• **TASK BRIEF**
Your answer should consist of the lines in the following data that contain "image".

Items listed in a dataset
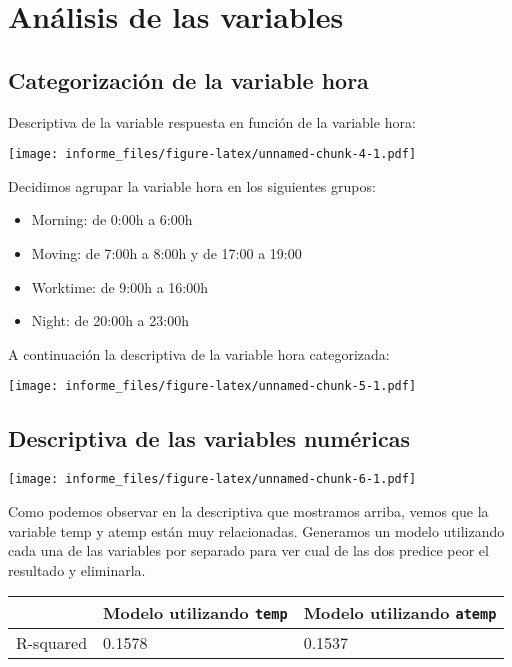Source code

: \documentclass[
]{article}
\providecommand{\tightlist}{%
  \setlength{\itemsep}{0pt}\setlength{\parskip}{0pt}}
\begin{document}
\hypertarget{anuxe1lisis-de-las-variables}{%
\section{Análisis de las variables}\label{anuxe1lisis-de-las-variables}}

\hypertarget{categorizaciuxf3n-de-la-variable-hora}{%
\subsection{Categorización de la variable
hora}\label{categorizaciuxf3n-de-la-variable-hora}}

Descriptiva de la variable respuesta en función de la variable hora:

\texttt{[image: informe\_files/figure-latex/unnamed-chunk-4-1.pdf]}

Decidimos agrupar la variable hora en los siguientes grupos:

\begin{itemize}
\tightlist
\item
  Morning: de 0:00h a 6:00h
\item
  Moving: de 7:00h a 8:00h y de 17:00 a 19:00
\item
  Worktime: de 9:00h a 16:00h
\item
  Night: de 20:00h a 23:00h
\end{itemize}

A continuación la descriptiva de la variable hora categorizada:

\texttt{[image: informe\_files/figure-latex/unnamed-chunk-5-1.pdf]}

\hypertarget{descriptiva-de-las-variables-numuxe9ricas}{%
\subsection{Descriptiva de las variables
numéricas}\label{descriptiva-de-las-variables-numuxe9ricas}}

\texttt{[image: informe\_files/figure-latex/unnamed-chunk-6-1.pdf]}

Como podemos observar en la descriptiva que mostramos arriba, vemos que
la variable temp y atemp están muy relacionadas. Generamos un modelo
utilizando cada una de las variables por separado para ver cual de las
dos predice peor el resultado y eliminarla.

\begin{longtable}[]{@{}lll@{}}
\toprule
& Modelo utilizando \texttt{temp} & Modelo utilizando
\texttt{atemp}\tabularnewline
\midrule
\endhead
R-squared & 0.1578 & 0.1537\tabularnewline
\bottomrule
\end{longtable}
\end{document}
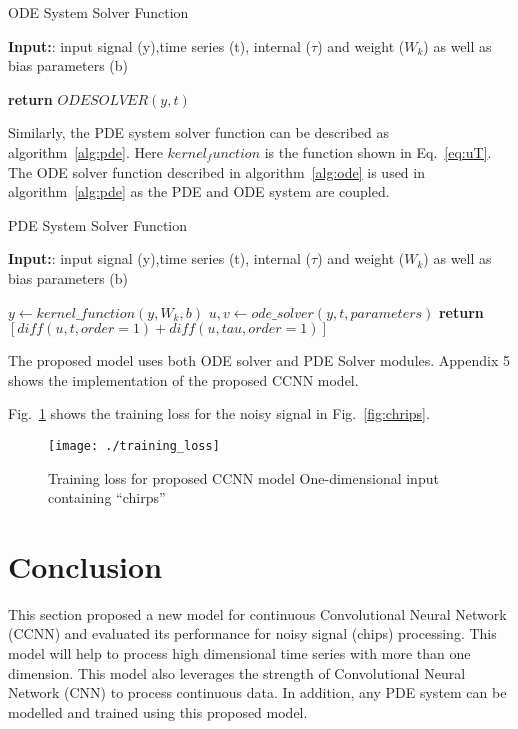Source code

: \documentclass{article}
\begin{document}
\begin{algorithm}
	\caption{ODE System Solver Function}
	\renewcommand{\algorithmicrequire}{\textbf{Input:}}
	\algorithmicrequire: input signal (y),time series (t), internal ($\tau$) and  weight ($W_k$) as well as bias parameters (b)
	\begin{algorithmic}[1]
		    \State \textbf{return}  $ODESOLVER(y,t)$
		\EndProcedure
	\end{algorithmic}
\label{alg:ode}
\end{algorithm}

Similarly, the PDE system solver function can be described as algorithm~\ref{alg:pde}. Here $kernel_function$ is the function shown in Eq.~\eqref{eq:uT}. The ODE solver function described in algorithm~\ref{alg:ode} is used in algorithm~\ref{alg:pde} as the PDE and ODE system are coupled. 

\begin{algorithm}
	\caption{PDE System Solver Function}
	\renewcommand{\algorithmicrequire}{\textbf{Input:}}
	\algorithmicrequire: input signal (y),time series (t), internal ($\tau$) and  weight ($W_k$) as well as bias parameters (b)
	\begin{algorithmic}[1]
		    \State$y\gets kernel\_function(y, W_k, b)$
		    \State$u,v \gets ode\_solver(y,t,parameters)$
		    \State \textbf{return}  $[diff(u, t, order=1) + diff(u, tau, order=1)]$
		\EndProcedure
	\end{algorithmic}
\label{alg:pde}
\end{algorithm}

The proposed model uses both ODE solver and PDE Solver modules. Appendix 5 shows the implementation of the proposed CCNN model.

Fig.~\ref{fig:loss} shows the training loss for the noisy signal in Fig.~\ref{fig:chrips}.

\begin{figure}[htb]
    \centering
    \texttt{[image: ./training\_loss]}
    \caption{Training loss for proposed CCNN model One-dimensional input containing “chirps”}
    \label{fig:loss}
\end{figure}


\section*{Conclusion}
This section proposed a new model for continuous Convolutional Neural Network (CCNN) and evaluated its performance for noisy signal (chips) processing. This model will help to process high dimensional time series with more than one dimension. This model also leverages the strength of Convolutional Neural Network (CNN) to process continuous data. In addition, any PDE system can be modelled and trained using this proposed model. 
\clearpage

  
\end{document}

• **SOLUTION TO THIS PROBLEM**
\texttt{[image: informe\_files/figure-latex/unnamed-chunk-4-1.pdf]}
\texttt{[image: informe\_files/figure-latex/unnamed-chunk-5-1.pdf]}
\texttt{[image: informe\_files/figure-latex/unnamed-chunk-6-1.pdf]}
    \texttt{[image: ./training\_loss]}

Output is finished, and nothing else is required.